Published on: 21st December 2016
Case Study 25
Learning Health System
Principal Investigators: Prof Darren Ashcroft and Dr Niels Peek, The University of Manchester, Technical Lead: Mr Richard Williams, The University of Manchester, Research Associates: Dr Richard Keers, Mr Mark Jeffries, The University of Manchester and Mr Wouter Gude, University of Amsterdam
Software developers have created an easy-to-view electronic dashboard that helps general practices identify patients at-risk of medication errors and take action before any potential harm can occur.
A recent study of English general practices identified errors in 5% of prescription medicines, with one in 550 containing a potentially life threatening error. Another study has shown that medication errors cost the NHS on average, about £500m per year.
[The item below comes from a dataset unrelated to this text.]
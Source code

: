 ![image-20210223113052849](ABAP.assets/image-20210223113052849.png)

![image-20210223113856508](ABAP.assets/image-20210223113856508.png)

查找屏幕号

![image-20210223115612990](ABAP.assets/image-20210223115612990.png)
To address these issues, researchers at The University of Manchester developed a new computer system that allows general practices to avoid potentially unsafe situations by delivering carefully targeted information to health professionals.
Building on existing research from the University of Nottingham (PINCER), the research team developed a program that is able to search an entire database of patient records. Any patient identified as being ‘at risk’ of potential medication errors is then flagged up to pharmacists working in surgeries in an easy to view, visual dashboard of information.
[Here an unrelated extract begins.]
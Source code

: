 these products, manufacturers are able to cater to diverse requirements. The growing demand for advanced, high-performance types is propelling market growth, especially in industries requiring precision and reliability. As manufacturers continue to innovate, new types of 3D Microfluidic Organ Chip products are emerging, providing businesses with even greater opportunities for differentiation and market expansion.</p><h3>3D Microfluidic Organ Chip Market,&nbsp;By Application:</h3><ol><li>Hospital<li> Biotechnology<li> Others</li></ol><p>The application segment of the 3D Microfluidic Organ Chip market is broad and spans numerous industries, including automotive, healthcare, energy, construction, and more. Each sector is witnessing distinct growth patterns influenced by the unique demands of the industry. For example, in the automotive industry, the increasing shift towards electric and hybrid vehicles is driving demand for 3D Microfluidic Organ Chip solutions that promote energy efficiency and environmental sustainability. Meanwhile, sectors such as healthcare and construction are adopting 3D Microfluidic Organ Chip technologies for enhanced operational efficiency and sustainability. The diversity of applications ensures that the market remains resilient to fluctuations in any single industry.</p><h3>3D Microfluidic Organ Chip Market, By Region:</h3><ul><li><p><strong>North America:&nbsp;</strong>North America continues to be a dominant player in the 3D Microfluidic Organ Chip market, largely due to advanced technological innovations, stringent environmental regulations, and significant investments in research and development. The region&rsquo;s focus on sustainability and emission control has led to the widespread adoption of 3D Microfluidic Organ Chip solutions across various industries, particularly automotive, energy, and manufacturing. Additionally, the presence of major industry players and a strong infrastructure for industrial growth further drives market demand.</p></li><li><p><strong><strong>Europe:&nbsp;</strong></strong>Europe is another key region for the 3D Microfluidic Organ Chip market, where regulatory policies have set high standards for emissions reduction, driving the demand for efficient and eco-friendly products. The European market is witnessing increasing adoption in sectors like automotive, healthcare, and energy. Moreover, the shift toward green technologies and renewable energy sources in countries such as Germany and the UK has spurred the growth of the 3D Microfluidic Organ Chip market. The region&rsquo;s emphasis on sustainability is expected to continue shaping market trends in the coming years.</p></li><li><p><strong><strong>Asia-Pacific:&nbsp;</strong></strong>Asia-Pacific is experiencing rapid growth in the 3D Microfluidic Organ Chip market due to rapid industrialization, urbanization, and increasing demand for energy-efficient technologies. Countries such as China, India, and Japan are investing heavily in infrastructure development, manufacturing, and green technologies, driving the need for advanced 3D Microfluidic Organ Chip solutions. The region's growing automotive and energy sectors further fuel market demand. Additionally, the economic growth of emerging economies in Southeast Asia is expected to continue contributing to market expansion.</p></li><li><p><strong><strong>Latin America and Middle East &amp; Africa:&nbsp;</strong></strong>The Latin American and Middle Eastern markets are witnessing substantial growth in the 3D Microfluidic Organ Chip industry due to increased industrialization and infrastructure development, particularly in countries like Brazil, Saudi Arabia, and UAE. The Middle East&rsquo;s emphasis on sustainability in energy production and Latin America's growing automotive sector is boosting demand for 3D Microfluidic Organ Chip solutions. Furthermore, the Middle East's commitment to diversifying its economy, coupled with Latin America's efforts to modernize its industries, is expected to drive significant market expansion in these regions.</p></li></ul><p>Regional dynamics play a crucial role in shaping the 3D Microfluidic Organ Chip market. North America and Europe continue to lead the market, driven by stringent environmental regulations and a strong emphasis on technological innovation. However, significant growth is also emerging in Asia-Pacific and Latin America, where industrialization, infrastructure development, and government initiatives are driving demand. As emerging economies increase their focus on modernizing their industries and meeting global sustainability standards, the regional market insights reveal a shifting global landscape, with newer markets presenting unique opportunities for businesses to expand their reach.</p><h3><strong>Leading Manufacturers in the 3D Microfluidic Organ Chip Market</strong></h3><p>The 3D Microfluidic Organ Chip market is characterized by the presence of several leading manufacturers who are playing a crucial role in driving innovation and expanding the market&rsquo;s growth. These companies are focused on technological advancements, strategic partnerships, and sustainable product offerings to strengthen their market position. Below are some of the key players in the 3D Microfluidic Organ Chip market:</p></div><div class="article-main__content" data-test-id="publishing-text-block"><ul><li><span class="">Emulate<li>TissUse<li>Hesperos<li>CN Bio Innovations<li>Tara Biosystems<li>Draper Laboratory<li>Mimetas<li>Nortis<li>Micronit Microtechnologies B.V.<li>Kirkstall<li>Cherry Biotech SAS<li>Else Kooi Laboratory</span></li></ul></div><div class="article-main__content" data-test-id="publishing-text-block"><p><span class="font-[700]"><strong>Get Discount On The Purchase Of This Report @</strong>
Patients identified as ‘at-risk’ could, for example, have been receiving a repeat prescription for a long period of time without having been invited to a check-up, or be on a complex mix of medications that need to be carefully managed.
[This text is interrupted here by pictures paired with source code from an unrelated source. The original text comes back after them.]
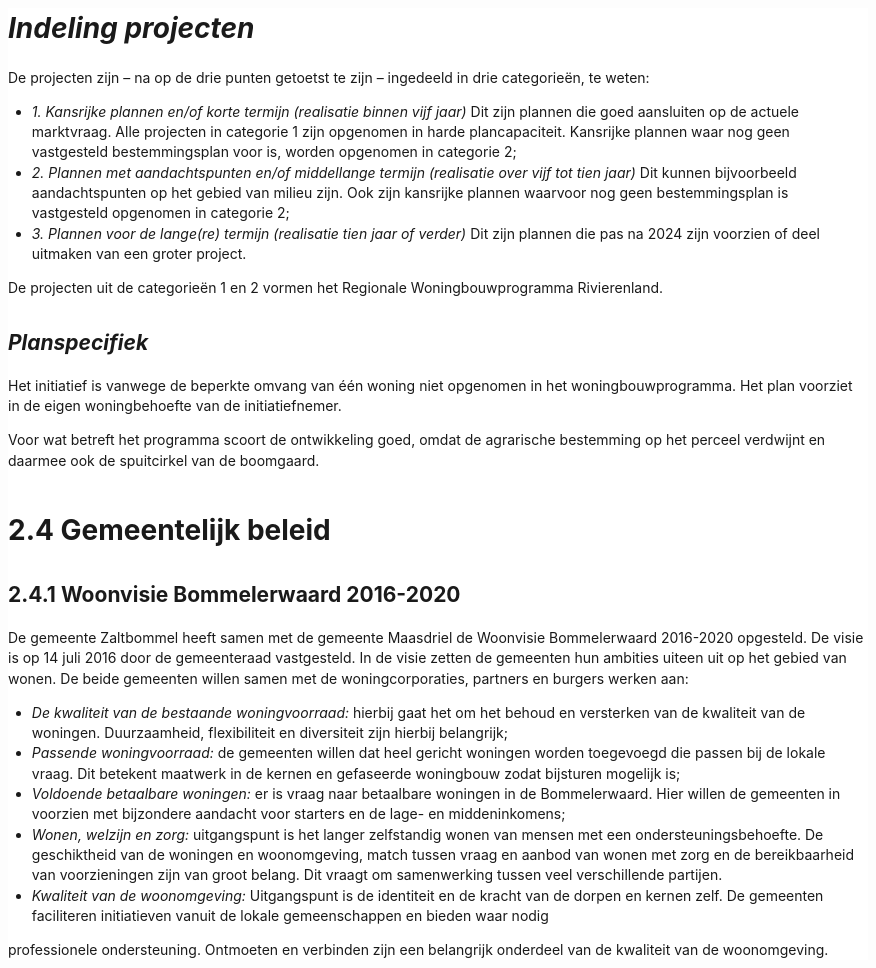 # *Indeling projecten*

De projecten zijn – na op de drie punten getoetst te zijn – ingedeeld in drie categorieën, te weten:

- *1. Kansrijke plannen en/of korte termijn (realisatie binnen vijf jaar)* Dit zijn plannen die goed aansluiten op de actuele marktvraag. Alle projecten in categorie 1 zijn opgenomen in harde plancapaciteit. Kansrijke plannen waar nog geen vastgesteld bestemmingsplan voor is, worden opgenomen in categorie 2;
- *2. Plannen met aandachtspunten en/of middellange termijn (realisatie over vijf tot tien jaar)* Dit kunnen bijvoorbeeld aandachtspunten op het gebied van milieu zijn. Ook zijn kansrijke plannen waarvoor nog geen bestemmingsplan is vastgesteld opgenomen in categorie 2;
- *3. Plannen voor de lange(re) termijn (realisatie tien jaar of verder)* Dit zijn plannen die pas na 2024 zijn voorzien of deel uitmaken van een groter project.

De projecten uit de categorieën 1 en 2 vormen het Regionale Woningbouwprogramma Rivierenland.

## *Planspecifiek*

Het initiatief is vanwege de beperkte omvang van één woning niet opgenomen in het woningbouwprogramma. Het plan voorziet in de eigen woningbehoefte van de initiatiefnemer.

Voor wat betreft het programma scoort de ontwikkeling goed, omdat de agrarische bestemming op het perceel verdwijnt en daarmee ook de spuitcirkel van de boomgaard.

# <span id="page-11-0"></span>**2.4 Gemeentelijk beleid**

## <span id="page-11-1"></span>**2.4.1 Woonvisie Bommelerwaard 2016-2020**

De gemeente Zaltbommel heeft samen met de gemeente Maasdriel de Woonvisie Bommelerwaard 2016-2020 opgesteld. De visie is op 14 juli 2016 door de gemeenteraad vastgesteld. In de visie zetten de gemeenten hun ambities uiteen uit op het gebied van wonen. De beide gemeenten willen samen met de woningcorporaties, partners en burgers werken aan:

- *De kwaliteit van de bestaande woningvoorraad:* hierbij gaat het om het behoud en versterken van de kwaliteit van de woningen. Duurzaamheid, flexibiliteit en diversiteit zijn hierbij belangrijk;
- *Passende woningvoorraad:* de gemeenten willen dat heel gericht woningen worden toegevoegd die passen bij de lokale vraag. Dit betekent maatwerk in de kernen en gefaseerde woningbouw zodat bijsturen mogelijk is;
- *Voldoende betaalbare woningen:* er is vraag naar betaalbare woningen in de Bommelerwaard. Hier willen de gemeenten in voorzien met bijzondere aandacht voor starters en de lage- en middeninkomens;
- *Wonen, welzijn en zorg:* uitgangspunt is het langer zelfstandig wonen van mensen met een ondersteuningsbehoefte. De geschiktheid van de woningen en woonomgeving, match tussen vraag en aanbod van wonen met zorg en de bereikbaarheid van voorzieningen zijn van groot belang. Dit vraagt om samenwerking tussen veel verschillende partijen.
- *Kwaliteit van de woonomgeving:* Uitgangspunt is de identiteit en de kracht van de dorpen en kernen zelf. De gemeenten faciliteren initiatieven vanuit de lokale gemeenschappen en bieden waar nodig

professionele ondersteuning. Ontmoeten en verbinden zijn een belangrijk onderdeel van de kwaliteit van de woonomgeving.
The dashboard allows health professionals to understand quickly whether any additional action needs to be taken to address the situation.
The success of the SMASH intervention will be assessed by counting the number of patients that are at risk of medication-related harm before and after the trial.
The study is currently 6 months into its trial phase in Salford but there is already a significant reduction in medication safety issues in recruited GP practices across Salford.
The data gathered from this project provides invaluable insights for researchers and health service managers, for example, how medication is distributed across an entire city region.
Alongside data from the dashboard, researchers will also conduct interviews with pharmacists to understand how the system works in practice. This information will be used to draw-up a set of guidelines that can help other institutions looking to develop similar dashboard systems.
Ultimately the research team are hopeful that the impact of the SMASH dashboard will be a reduction in the number of medication errors across the UK and an improvement in health services for patients.